Keislaman Utsman ra adalah salah satu nikmat terbesar yang Allah Swt anugerahkan kepada kaum muslimin dan kepada Islam. Tidak ada kesulitan yang dirasakan oleh kaum muslimin, maka Utsman akan menjadi orang yang akan segera membantu kesulitan mereka. Tidak ada satu musibah pun yang menimpa Islam, kecuali Utsman akan menjadi orang terdepan yang akan mengurangi beban yang diderita Islam. Salah satunya adalah saat Rasulullah Saw hendak melakukan perang Tabuk, pada saat itu Rasulullah Saw amat membutuhkan bantuan finansial sebagaimana Beliau juga membutuhkan orang-orang yang akan menjadi prajurit dalam perang ini.

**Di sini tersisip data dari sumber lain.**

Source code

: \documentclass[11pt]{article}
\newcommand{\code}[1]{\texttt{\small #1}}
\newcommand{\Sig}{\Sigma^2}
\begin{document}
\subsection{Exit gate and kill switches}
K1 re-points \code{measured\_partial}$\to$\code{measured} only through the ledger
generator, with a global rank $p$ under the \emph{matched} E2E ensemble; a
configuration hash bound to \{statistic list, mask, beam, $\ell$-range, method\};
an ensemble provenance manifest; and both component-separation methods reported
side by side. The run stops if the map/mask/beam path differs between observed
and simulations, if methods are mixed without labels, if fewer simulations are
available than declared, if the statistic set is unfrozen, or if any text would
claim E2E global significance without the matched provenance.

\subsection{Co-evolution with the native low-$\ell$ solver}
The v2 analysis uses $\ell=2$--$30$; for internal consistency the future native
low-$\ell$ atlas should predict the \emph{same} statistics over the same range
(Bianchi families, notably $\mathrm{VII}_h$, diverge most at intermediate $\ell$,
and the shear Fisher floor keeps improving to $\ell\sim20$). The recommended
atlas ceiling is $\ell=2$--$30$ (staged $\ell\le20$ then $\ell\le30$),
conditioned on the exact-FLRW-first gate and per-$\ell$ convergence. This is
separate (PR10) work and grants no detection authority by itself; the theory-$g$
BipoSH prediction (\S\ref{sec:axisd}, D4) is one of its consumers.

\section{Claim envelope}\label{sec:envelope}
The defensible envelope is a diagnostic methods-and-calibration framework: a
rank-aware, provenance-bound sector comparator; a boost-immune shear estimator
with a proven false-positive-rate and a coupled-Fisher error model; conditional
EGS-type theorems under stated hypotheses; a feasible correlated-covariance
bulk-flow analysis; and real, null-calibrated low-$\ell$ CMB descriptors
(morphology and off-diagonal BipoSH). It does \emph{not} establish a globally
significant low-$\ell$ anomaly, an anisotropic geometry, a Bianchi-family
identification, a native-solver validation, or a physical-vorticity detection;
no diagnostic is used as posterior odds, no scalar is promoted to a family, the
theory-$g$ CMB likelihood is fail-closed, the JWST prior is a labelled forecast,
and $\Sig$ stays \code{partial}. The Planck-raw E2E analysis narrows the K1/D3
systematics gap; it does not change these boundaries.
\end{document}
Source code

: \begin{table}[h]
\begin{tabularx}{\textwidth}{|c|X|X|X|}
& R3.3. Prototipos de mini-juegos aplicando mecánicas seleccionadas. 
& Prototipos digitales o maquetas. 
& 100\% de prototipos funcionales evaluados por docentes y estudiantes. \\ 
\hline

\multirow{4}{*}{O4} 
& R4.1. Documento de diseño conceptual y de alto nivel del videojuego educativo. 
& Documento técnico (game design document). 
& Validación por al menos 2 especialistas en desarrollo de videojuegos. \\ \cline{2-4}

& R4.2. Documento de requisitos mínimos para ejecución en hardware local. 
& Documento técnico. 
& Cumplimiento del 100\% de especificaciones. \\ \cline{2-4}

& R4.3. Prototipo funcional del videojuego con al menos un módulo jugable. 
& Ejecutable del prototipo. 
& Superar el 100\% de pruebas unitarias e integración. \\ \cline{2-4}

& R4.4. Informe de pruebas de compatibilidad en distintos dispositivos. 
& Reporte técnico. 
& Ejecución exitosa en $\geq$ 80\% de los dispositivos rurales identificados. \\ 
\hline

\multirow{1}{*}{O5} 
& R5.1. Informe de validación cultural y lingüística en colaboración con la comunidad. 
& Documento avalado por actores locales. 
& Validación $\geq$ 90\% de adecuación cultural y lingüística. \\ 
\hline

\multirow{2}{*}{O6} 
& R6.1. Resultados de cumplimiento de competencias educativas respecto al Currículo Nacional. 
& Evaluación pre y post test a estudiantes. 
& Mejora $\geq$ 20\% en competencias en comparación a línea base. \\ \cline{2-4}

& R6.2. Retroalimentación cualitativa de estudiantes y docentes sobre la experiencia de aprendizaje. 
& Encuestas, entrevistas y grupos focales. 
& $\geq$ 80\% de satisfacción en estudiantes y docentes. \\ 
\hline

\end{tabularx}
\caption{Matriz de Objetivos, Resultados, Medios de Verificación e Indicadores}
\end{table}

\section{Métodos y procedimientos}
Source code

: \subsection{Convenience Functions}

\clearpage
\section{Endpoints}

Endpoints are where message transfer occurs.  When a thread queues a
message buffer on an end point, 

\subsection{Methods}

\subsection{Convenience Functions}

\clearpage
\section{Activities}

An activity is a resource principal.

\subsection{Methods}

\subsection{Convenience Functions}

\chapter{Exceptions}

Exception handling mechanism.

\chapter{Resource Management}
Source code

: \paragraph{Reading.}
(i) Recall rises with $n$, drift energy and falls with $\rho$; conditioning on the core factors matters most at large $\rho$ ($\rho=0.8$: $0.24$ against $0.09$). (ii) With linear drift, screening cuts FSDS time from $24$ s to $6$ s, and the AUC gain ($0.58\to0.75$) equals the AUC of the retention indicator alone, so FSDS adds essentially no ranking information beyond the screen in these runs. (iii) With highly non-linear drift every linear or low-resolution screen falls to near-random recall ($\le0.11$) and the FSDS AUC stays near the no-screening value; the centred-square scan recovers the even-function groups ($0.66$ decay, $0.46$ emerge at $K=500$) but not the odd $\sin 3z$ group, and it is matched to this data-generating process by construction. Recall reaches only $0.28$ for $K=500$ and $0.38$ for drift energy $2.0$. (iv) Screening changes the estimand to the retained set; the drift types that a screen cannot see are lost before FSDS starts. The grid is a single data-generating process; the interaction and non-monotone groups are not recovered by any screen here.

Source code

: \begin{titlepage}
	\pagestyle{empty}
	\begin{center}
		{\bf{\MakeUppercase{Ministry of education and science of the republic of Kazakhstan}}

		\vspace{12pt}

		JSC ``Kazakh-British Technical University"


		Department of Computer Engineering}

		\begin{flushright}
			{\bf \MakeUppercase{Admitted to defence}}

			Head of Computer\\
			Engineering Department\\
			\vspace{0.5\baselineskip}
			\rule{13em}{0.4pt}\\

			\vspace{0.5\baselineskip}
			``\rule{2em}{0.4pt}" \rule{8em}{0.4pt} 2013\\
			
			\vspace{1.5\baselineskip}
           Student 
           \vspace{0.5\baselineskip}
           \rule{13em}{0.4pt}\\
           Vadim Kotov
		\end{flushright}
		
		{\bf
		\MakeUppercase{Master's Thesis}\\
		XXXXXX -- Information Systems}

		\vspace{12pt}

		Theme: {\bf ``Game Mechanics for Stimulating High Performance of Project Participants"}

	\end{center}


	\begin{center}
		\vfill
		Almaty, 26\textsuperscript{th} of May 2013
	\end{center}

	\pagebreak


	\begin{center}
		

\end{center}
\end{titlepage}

Sementara pasukan Romawi memiliki prajurit yang banyak, logistik yang memadai dan mereka bertempur di negerinya sendiri. Sedangkan kaum muslimin, mereka akan melalui perjalanan yang panjang dengan bekal yang sedikit dan kendaraan yang tidak memadai. Saat itu, kaum muslimin juga sedang mengalami masa paceklik, yang jarang terjadi hal seperti ini di jazirah Arab.
Dengan terpaksa maka Rasulullah Saw menolak banyak orang yang hendak melakukan jihad dan melarang mereka untuk mencari syahadah (mati di jalan Allah) sebab mereka tidak memiliki kendaraan yang dapat membawa mereka ke sana. Maka orang-orang tadi kembali pulang ke tempat masing-masing dengan mata yang berlinang. Pada saat itulah Rasulullah Saw naik ke atas mimbar. Beliau memuji Allah Swt, kemudian Beliau menganjurkan umat Islam untuk mengerahkan segala kemampuan mereka dan menjanjikan mereka dengan balasan yang besar.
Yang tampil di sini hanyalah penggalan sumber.